Jak komentują eksperci, była to manifestacja siły, którą Rosja zorganizowała, by pokazać Zachodowi, że w kontekście kryzysu na Ukrainie gotowa jest na wszystko.
W ubiegłym tygodniu rosyjska armia rozpoczęła rozmieszczanie 8 tys. artylerzystów na Krymie, zaanektowanym w marcu 2014 roku, i na południowym zachodzie, w pobliżu granicy z Ukrainą. Rosyjski minister obrony Siergiej Szojgu oświadczył, że nowe wyzwania i zagrożenia dla bezpieczeństwa Rosji zmusiły ją do dalszego zwiększenia potencjału wojskowego. We wtorek ministerstwo obrony zapowiedziało zakrojone na dużą skalę przegrupowanie wojsk na kierunkach zachodnim, północnym i południowym. Według resortu ponad 3 tys. żołnierzy przegrupowano na Sachalin na rosyjskim Dalekim Wschodzie, zainstalowano tam też baterie pocisków przeciwlotniczych. W Buriacji na Syberii oddziały sił powietrznych szkoliły się w "praktycznej odpowiedzi na wojnę elektroniczną".
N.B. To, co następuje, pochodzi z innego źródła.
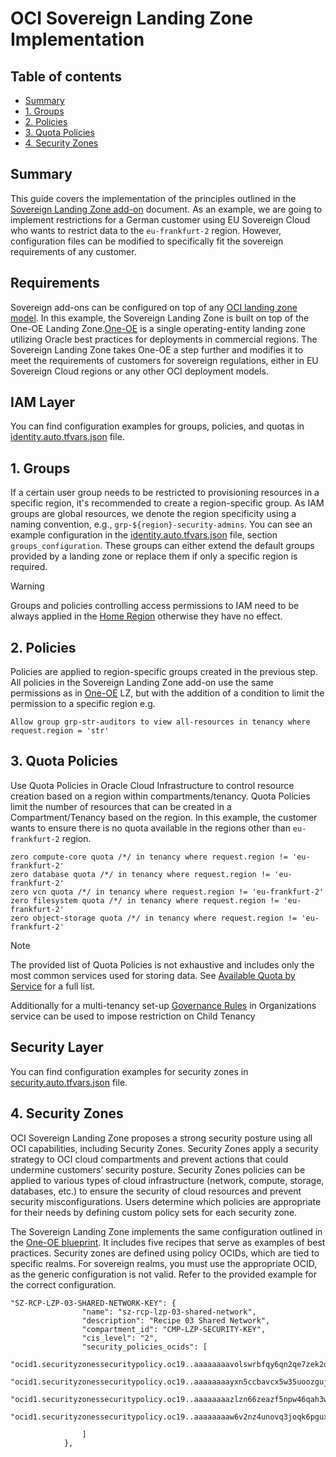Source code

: # OCI Sovereign Landing Zone Implementation <!-- omit from toc -->

## Table of contents <!-- omit from toc -->
- [Summary](#summary)
- [1. Groups](#1-groups)
- [2. Policies](#2-policies)
- [3. Quota Policies](#3-quota-policies)
- [4. Security Zones](#4-security-zones)

## Summary
This guide covers the implementation of the principles outlined in the [Sovereign Landing Zone add-on](./readme.md) document. As an example, we are going to implement restrictions for a German customer using EU Sovereign Cloud who wants to restrict data to the `eu-frankfurt-2` region. However, configuration files can be modified to specifically fit the sovereign requirements of any customer.

## Requirements
Sovereign add-ons can be configured on top of any [OCI landing zone model](https://blogs.oracle.com/cloud-infrastructure/post/new-standardized-oci-landing-zones-framework). In this example, the Sovereign Landing Zone is built on top of the One-OE Landing Zone.[One-OE](../../blueprints/one-oe/) is a single operating-entity landing zone utilizing Oracle best practices for deployments in commercial regions. The Sovereign Landing Zone takes One-OE a step further and modifies it to meet the requirements of customers for sovereign regulations, either in EU Sovereign Cloud regions or any other OCI deployment models.

## IAM Layer
You can find configuration examples for groups, policies, and quotas in [identity.auto.tfvars.json](./identity.auto.tfvars.json) file.

## 1. Groups
If a certain user group needs to be restricted to provisioning resources in a specific region, it's recommended to create a region-specific group. As IAM groups are global resources, we denote the region specificity using a naming convention, e.g., `grp-${region}-security-admins`. You can see an example configuration in the [identity.auto.tfvars.json](./identity.auto.tfvars.json) file, section `groups_configuration`. These groups can either extend the default groups provided by a landing zone or replace them if only a specific region is required.

> [!WARNING]
> Groups and policies controlling access permissions to IAM need to be always applied in the [Home Region](https://docs.oracle.com/en-us/iaas/Content/Identity/Tasks/managingregions.htm#The) otherwise they have no effect.

## 2. Policies
Policies are applied to region-specific groups created in the previous step. All policies in the Sovereign Landing Zone add-on use the same permissions as in [One-OE](../../blueprints/one-oe) LZ, but with the addition of a condition to limit the permission to a specific region e.g.
```
Allow group grp-str-auditors to view all-resources in tenancy where request.region = 'str'
```

## 3. Quota Policies
Use Quota Policies in Oracle Cloud Infrastructure to control resource creation based on a region within compartments/tenancy. Quota Policies limit the number of resources that can be created in a Compartment/Tenancy based on the region. In this example, the customer wants to ensure there is no quota available in the regions other than `eu-frankfurt-2` region.
```
zero compute-core quota /*/ in tenancy where request.region != 'eu-frankfurt-2'
zero database quota /*/ in tenancy where request.region != 'eu-frankfurt-2'
zero vcn quota /*/ in tenancy where request.region != 'eu-frankfurt-2'
zero filesystem quota /*/ in tenancy where request.region != 'eu-frankfurt-2'
zero object-storage quota /*/ in tenancy where request.region != 'eu-frankfurt-2'
```

> [!NOTE]
> The provided list of Quota Policies is not exhaustive and includes only the most common services used for storing data. See [Available Quota by Service](https://docs.oracle.com/en-us/iaas/Content/Quotas/Concepts/resourcequotas_topic-Available_Quotas_by_Service.htm) for a full list.

Additionally for a multi-tenancy set-up [Governance Rules](https://docs.oracle.com/en-us/iaas/Content/General/Concepts/organization_management_overview.htm#governance_rules) in Organizations service can be used to impose restriction on Child Tenancy

## Security Layer

You can find configuration examples for security zones in [security.auto.tfvars.json](./security.auto.tfvars.json) file.

## 4. Security Zones
OCI Sovereign Landing Zone proposes a strong security posture using all OCI capabilities, including Security Zones. Security Zones apply a security strategy to OCI cloud compartments and prevent actions that could undermine customers’ security posture. Security Zones policies can be applied to various types of cloud infrastructure (network, compute, storage, databases, etc.) to ensure the security of cloud resources and prevent security misconfigurations. Users determine which policies are appropriate for their needs by defining custom policy sets for each security zone.

The Sovereign Landing Zone implements the same configuration outlined in the [One-OE blueprint](/blueprints/one-oe/design). It includes five recipes that serve as examples of best practices. Security zones are defined using policy OCIDs, which are tied to specific realms. For sovereign realms, you must use the appropriate OCID, as the generic configuration is not valid. Refer to the provided example for the correct configuration.
```
"SZ-RCP-LZP-03-SHARED-NETWORK-KEY": {
                "name": "sz-rcp-lzp-03-shared-network",
                "description": "Recipe 03 Shared Network",
                "compartment_id": "CMP-LZP-SECURITY-KEY",
                "cis_level": "2",
                "security_policies_ocids": [
                    "ocid1.securityzonessecuritypolicy.oc19..aaaaaaaavolswrbfqy6qn2qe7zek2dumml6pbmyzv47q6jfwdatrywmqumba",
                    "ocid1.securityzonessecuritypolicy.oc19..aaaaaaaayxn5ccbavcx5w35uoozguju5zlovvtbnuvnrduxpdp3vsho33lba",
                    "ocid1.securityzonessecuritypolicy.oc19..aaaaaaaazlzn66zeazf5npw46qah3wlqpfrugv7w4tjbomit2msr43stidga",
                    "ocid1.securityzonessecuritypolicy.oc19..aaaaaaaaw6v2nz4unovq3joqk6pguxpaqriws2vzd7gvpldgai47tl72wseq"

                ]
            },
```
Generał Ben Hodges, dowódca sił lądowych NATO, ocenił, że rosyjskie ćwiczenia "zrobiły wrażenie". W sobotę wiceminister obrony Rosji Anatolij Antonow powiedział po spotkaniu z blisko setką attache wojskowych z różnych krajów, w tym USA oraz reprezentantów NATO, że Rosja nie ma żadnych agresywnych zamiarów.
"Poprosiłem naszych partnerów, aby uczciwie zdali sprawę w swych stolicach z tego, co tu widzieli, by te raporty były dokładne, tak aby wszystkie kraje wiedziały, że nie chcemy wojny i że nie stanowimy zagrożenia dla nikogo" - powiedział Antonow rosyjskim mediom.